We have been doing the Jordan Lake counts every year since 1977. As a result, we have compiled a significant amount of data and can now see some trends in what has been happening to the bird populations in the area. These data are available in Excel spreadsheets that can be downloaded by clicking on these links: cumulative SBC data and cumulative CBC data.
Counters are organized into small groups, each group covering one of the areas outlined in the map above. Note that some areas cover parts of Jordan Lake directly (e.g., Ebenezer Point, Vista Point, and Crosswinds Marina), other areas cover tributaries to the lake (e.g., White Oak Creek, Haw River, and Beaver Creek), and other areas are not even part of the Jordan Lake basin at all (Harris Lake, Moncure, and the Deep River). This is because the count circle was set up according to the 15-mile diameter guidelines established by National Audubon.
The counters report the name and number of individuals of every species they encounter on count day. But there are effort variations in the data from year to year as a result of the following:
- Weather (heavy cold rain versus clear, mild temperatures, for example)
- Lake levels (high lake levels limit access for observing birds)
- Number of individual counters
- Number of parties in the field
Figure 3 is a graph showing the number of counters and the number of parties for the SBC since 1977. Note that the number of counters has averaged around 45 since the 1990s, and the number of parties has averaged around 21 since about that same time. That consistency is a good thing for comparing data over the decades. For the analyses discussed below and in future articles, sometimes I will use Christmas/CBC data (green graphs), and sometimes I will use Spring/SBC data (yellow graphs) for clarity or brevity.
Figure 4 shows the time spent in the field each spring—the total party hours. This number varies more than the preceding two, being more dependent on weather issues. The number of parties may be similar each year, but when the counters get cold and wet by 10:00 AM, they tend to get a bit whiny and want to go home and get warm and dry. Our counters are all volunteers; they are not getting paid big bucks to endure harsh conditions. As a result, most of the graphs presented below use birds per party hour as a measure of effort (the number of individuals divided by the number of party hours). This makes it easier to compare data from year to year.

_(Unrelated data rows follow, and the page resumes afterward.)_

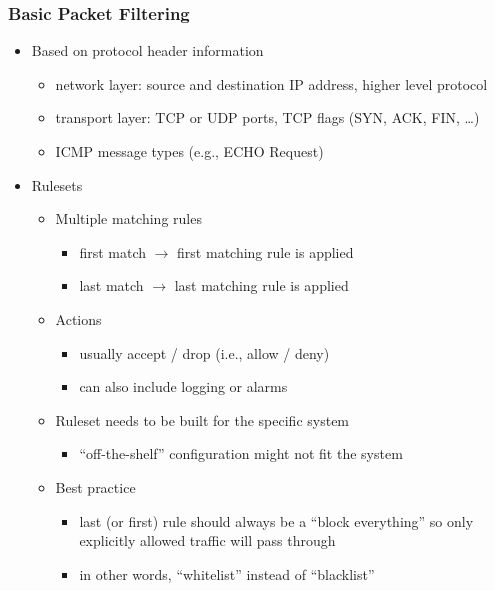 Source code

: \documentclass[final]{article}
\begin{document}
\subsubsection*{Basic Packet Filtering}
\begin{itemize}[nosep]
    \item Based on protocol header information
          \begin{itemize}[nosep]
              \item network layer: source and destination IP address, higher level protocol
              \item transport layer: TCP or UDP ports, TCP flags (SYN, ACK, FIN, \dots)
              \item ICMP message types (e.g., ECHO Request)
          \end{itemize}
    \item Rulesets
          \begin{itemize}
              \item Multiple matching rules
                    \begin{itemize}[nosep]
                        \item first match $\rightarrow$ first matching rule is applied
                        \item last match $\rightarrow$ last matching rule is applied
                    \end{itemize}
              \item Actions
                    \begin{itemize}[nosep]
                        \item usually accept / drop (i.e., allow / deny)
                        \item can also include logging or alarms
                    \end{itemize}
              \item Ruleset needs to be built for the specific system
                    \begin{itemize}[nosep]
                        \item ``off-the-shelf'' configuration might not fit the system
                    \end{itemize}
              \item Best practice
                    \begin{itemize}
                        \item last (or first) rule should always be a ``block everything'' so only explicitly allowed traffic will pass through
                        \item in other words, ``whitelist'' instead of ``blacklist''
                    \end{itemize}
          \end{itemize}
\end{itemize}
\end{document}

Figure 5 has two lines. The upper line shows the number of party hours (same as Figure 4), while the lower line shows birds/party hour for the total number of individual birds of all species recorded for each year. The upper line shows the variation in effort over the years, while the lower line is ‘damped down.’ Rather than using the actual number of individual birds, we will use this effort-adjusted value for looking at trends over time in the graphs below. This will make those comparisons more meaningful.
[Note: The horizontal axis in all these graphs will be the timeline from 1977 to the present—i.e., from the beginning of the counts to the present. The scale of the vertical axis will vary depending upon the number of birds reported—i.e., graphs of species with large populations will have a different vertical scale from graphs of species with smaller populations. However, when SBC data are compared to CBC data for a given species, those two graphs will usually have the same vertical scale.]
Water Bird Examples
Double-crested Cormorant (photograph, Norm Budnitz)
Double-crested Cormorant (Phalacrocorax auritus)
The graphs of SBC and CBC data for Double-crested Cormorants are good examples that show change through time. Figure 6 is a graph of the SBC data.
Figure 6, SBC, Double-crested Cormorant
The construction of the lake by the US Army Corps of Engineers began in the early 1970s. The lake level was set at about 160 feet above sea level for the first few years and then raised to its current level of 216 feet above sea level in 1982. Because the lake is managed by the Corps and allowed to fluctuate for flood control of communities downstream, this level does change in periods of drought and periods of heavy rains. Note that the cormorants ‘found’ the lake at about the time it reached its stable level.
Figure 7, CBC, Double-crested Cormorant
Figure 7 shows the CBC numbers for cormorants. Note that it took a while for the wintering cormorants to ‘find’ the lake and then to build up their winter population numbers. Most of these wintering birds move in from points further north. Perhaps this increase in population size is an indication of the ‘maturation’ of the lake over time. As the fish numbers have increased and stabilized, so have the number of cormorants, their predators.
Great Blue Heron (photograph, Norm Budnitz)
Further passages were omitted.